— 2-
The Lost Woman and the Bed Full of Dollars
“I met her through my job. She was looking for a taxi at 3:00 in the morning. When I asked her where she was going, she said she had no place to go. So I took her back to my place, where I live alone. She went into the bathroom, undressed, and came back wearing only a pair of black panties. Her body was much younger than her face, which was quite wrinkled. At the sight of it, a shiver went through me. I too undressed and lay down next to her, my body very white compared to hers, which was deeply tanned by the sun and sea. She was crying. I let her cry to get it out of her system, without asking her what was wrong.
She liked that. Then she looked deep into my eyes and invited me inside her. I entered a flooded cavern. I tried to hold onto the walls, but they were also soaking.
Then, like a blotter, I drew out her waters and as she began to dry out, I steadied myself inside her. This sweet rowing lasted a long time. In the morning, I woke up to find the bed flooded with dollars. I sat there dumbfounded, staring at the miracle. She slept on, cleared from the fog of her pain. Her face now had the tranquillity of a lake.”
According to this taxi driver, this woman had the ability to produce dollars, just the way bakers turn dough into sweet rolls, or chickens produce eggs, out of a machine that must have been in her stomach and caused her pain. Every time she was about to fill the bed with dollars, he would see her straining, making a superhuman effort, like a medium communicating with the spirits, with such tension, and such an inner rumbling, like a “one-armed bandit,” which greedily gulps down your coins until suddenly you hit the jackpot and its metal apron fills with a noisy cascade of the coins you had fed it. It was somewhat like that, as I understood from what the young taxi driver was saying: this woman, this unknown customer, would produce, at the moment of her liberation, shiny, wet twenty-dollar notes, one after the other, with the speed of a sewing machine. Authentic dollars, that the bank accepted; he never had any problem, he said. Just the way one squeezes sweet oranges and gets seeds instead of juice, that’s how he would see the bank notes spilling from the fork of her legs, as if he kept winning the lottery and no longer needed anything or anyone else.
The dollars were the isotopes of the sweetness that she drew from within herself, from within her own body, self-sufficient in its food and water, its energy sources, with its secretion and discretion, a sweetness that was self-absorbed and transformed, as in fairy tales, into the green hope that gave him joy and security, without the anxiety of earning a daily wage.
He congratulates himself on finding her while she, proud and vulnerable, always asks him: “You don’t only love me for that, do you?” In a word, he had stumbled upon the woman-legend, the woman-liberator, and he had to protect her, so that nobody else would find out their secret and steal her away from him.

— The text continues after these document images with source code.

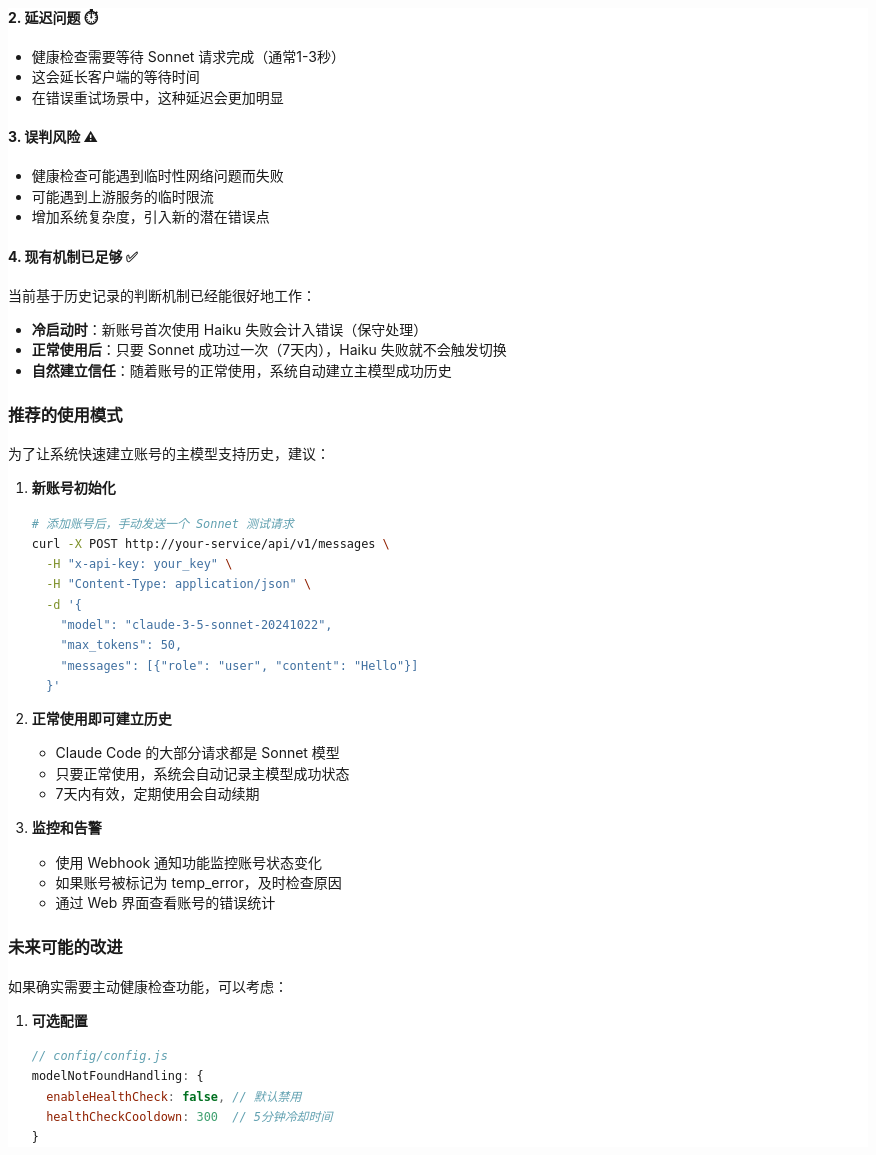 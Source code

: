 #### 2. 延迟问题 ⏱️
- 健康检查需要等待 Sonnet 请求完成（通常1-3秒）
- 这会延长客户端的等待时间
- 在错误重试场景中，这种延迟会更加明显

#### 3. 误判风险 ⚠️
- 健康检查可能遇到临时性网络问题而失败
- 可能遇到上游服务的临时限流
- 增加系统复杂度，引入新的潜在错误点

#### 4. 现有机制已足够 ✅
当前基于历史记录的判断机制已经能很好地工作：
- **冷启动时**：新账号首次使用 Haiku 失败会计入错误（保守处理）
- **正常使用后**：只要 Sonnet 成功过一次（7天内），Haiku 失败就不会触发切换
- **自然建立信任**：随着账号的正常使用，系统自动建立主模型成功历史

### 推荐的使用模式

为了让系统快速建立账号的主模型支持历史，建议：

1. **新账号初始化**
   ```bash
   # 添加账号后，手动发送一个 Sonnet 测试请求
   curl -X POST http://your-service/api/v1/messages \
     -H "x-api-key: your_key" \
     -H "Content-Type: application/json" \
     -d '{
       "model": "claude-3-5-sonnet-20241022",
       "max_tokens": 50,
       "messages": [{"role": "user", "content": "Hello"}]
     }'
   ```

2. **正常使用即可建立历史**
   - Claude Code 的大部分请求都是 Sonnet 模型
   - 只要正常使用，系统会自动记录主模型成功状态
   - 7天内有效，定期使用会自动续期

3. **监控和告警**
   - 使用 Webhook 通知功能监控账号状态变化
   - 如果账号被标记为 temp_error，及时检查原因
   - 通过 Web 界面查看账号的错误统计

### 未来可能的改进

如果确实需要主动健康检查功能，可以考虑：

1. **可选配置**
   ```javascript
   // config/config.js
   modelNotFoundHandling: {
     enableHealthCheck: false, // 默认禁用
     healthCheckCooldown: 300  // 5分钟冷却时间
   }
   ```
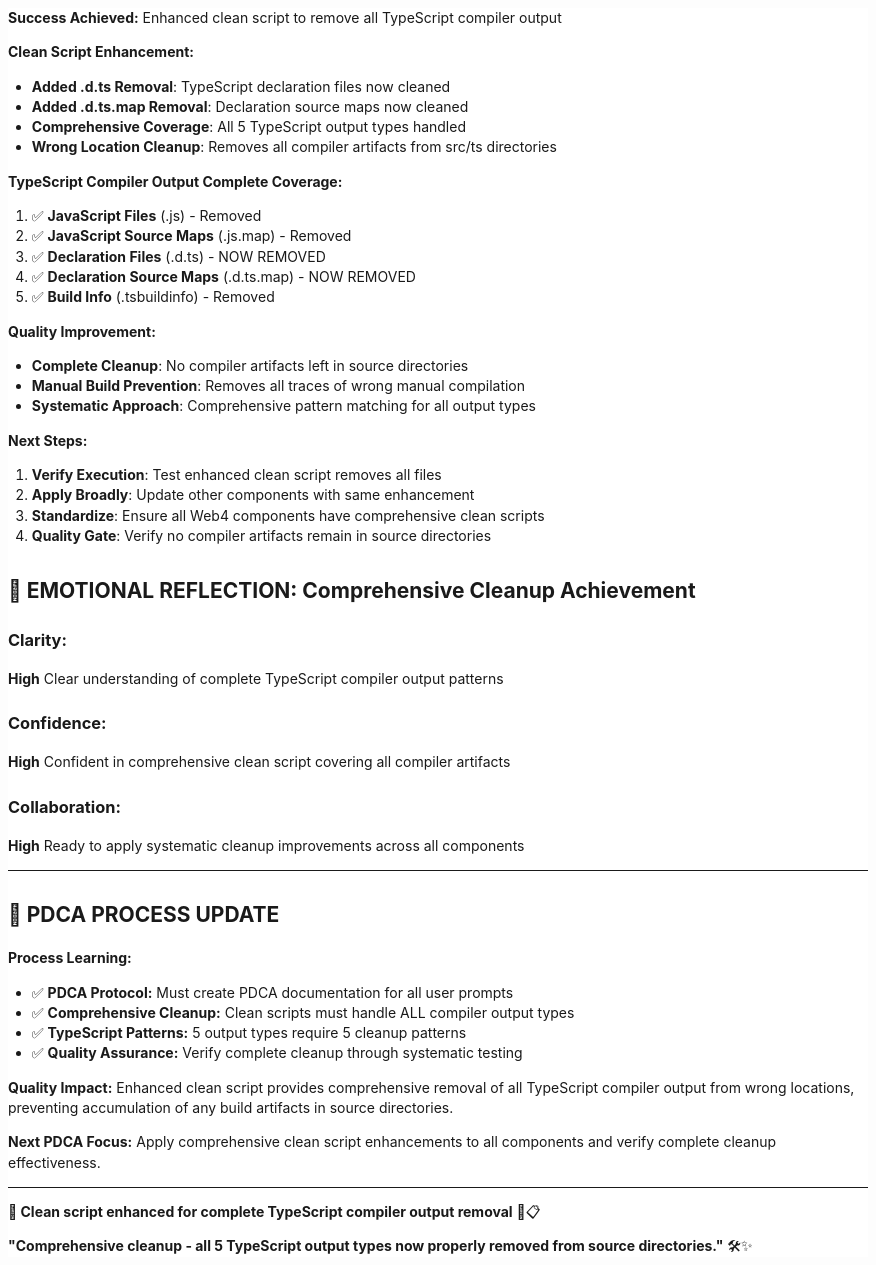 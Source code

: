 **Success Achieved:** Enhanced clean script to remove all TypeScript compiler output

**Clean Script Enhancement:**
- **Added .d.ts Removal**: TypeScript declaration files now cleaned
- **Added .d.ts.map Removal**: Declaration source maps now cleaned
- **Comprehensive Coverage**: All 5 TypeScript output types handled
- **Wrong Location Cleanup**: Removes all compiler artifacts from src/ts directories

**TypeScript Compiler Output Complete Coverage:**
1. ✅ **JavaScript Files** (.js) - Removed
2. ✅ **JavaScript Source Maps** (.js.map) - Removed  
3. ✅ **Declaration Files** (.d.ts) - NOW REMOVED
4. ✅ **Declaration Source Maps** (.d.ts.map) - NOW REMOVED
5. ✅ **Build Info** (.tsbuildinfo) - Removed

**Quality Improvement:**
- **Complete Cleanup**: No compiler artifacts left in source directories
- **Manual Build Prevention**: Removes all traces of wrong manual compilation
- **Systematic Approach**: Comprehensive pattern matching for all output types

**Next Steps:**
1. **Verify Execution**: Test enhanced clean script removes all files
2. **Apply Broadly**: Update other components with same enhancement
3. **Standardize**: Ensure all Web4 components have comprehensive clean scripts
4. **Quality Gate**: Verify no compiler artifacts remain in source directories

## **💫 EMOTIONAL REFLECTION: Comprehensive Cleanup Achievement**

### **Clarity:**
**High** Clear understanding of complete TypeScript compiler output patterns

### **Confidence:**
**High** Confident in comprehensive clean script covering all compiler artifacts

### **Collaboration:**
**High** Ready to apply systematic cleanup improvements across all components

---

## **🎯 PDCA PROCESS UPDATE**

**Process Learning:**
- ✅ **PDCA Protocol:** Must create PDCA documentation for all user prompts
- ✅ **Comprehensive Cleanup:** Clean scripts must handle ALL compiler output types
- ✅ **TypeScript Patterns:** 5 output types require 5 cleanup patterns
- ✅ **Quality Assurance:** Verify complete cleanup through systematic testing

**Quality Impact:** Enhanced clean script provides comprehensive removal of all TypeScript compiler output from wrong locations, preventing accumulation of any build artifacts in source directories.

**Next PDCA Focus:** Apply comprehensive clean script enhancements to all components and verify complete cleanup effectiveness.

---

**🎯 Clean script enhanced for complete TypeScript compiler output removal** 🔧📋

**"Comprehensive cleanup - all 5 TypeScript output types now properly removed from source directories."** 🛠️✨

She was afraid she’d suddenly go dry and he would stop loving her. “Don’t talk nonsense. I didn’t know you had so many talents hidden in you,” he would say. “It’s only with you,” she would reply, “that it happens so simply.” A gift of God, mysterious like His ways. “One would think you were Christina Onassis,” he would whisper sweetly in her ear, and, with the help of money, all his dreams could at last be realized. “But then,” she would answer gravely, “they will cease to be dreams and desires: your true riches lie in wanting and yearning for things — not in having them.”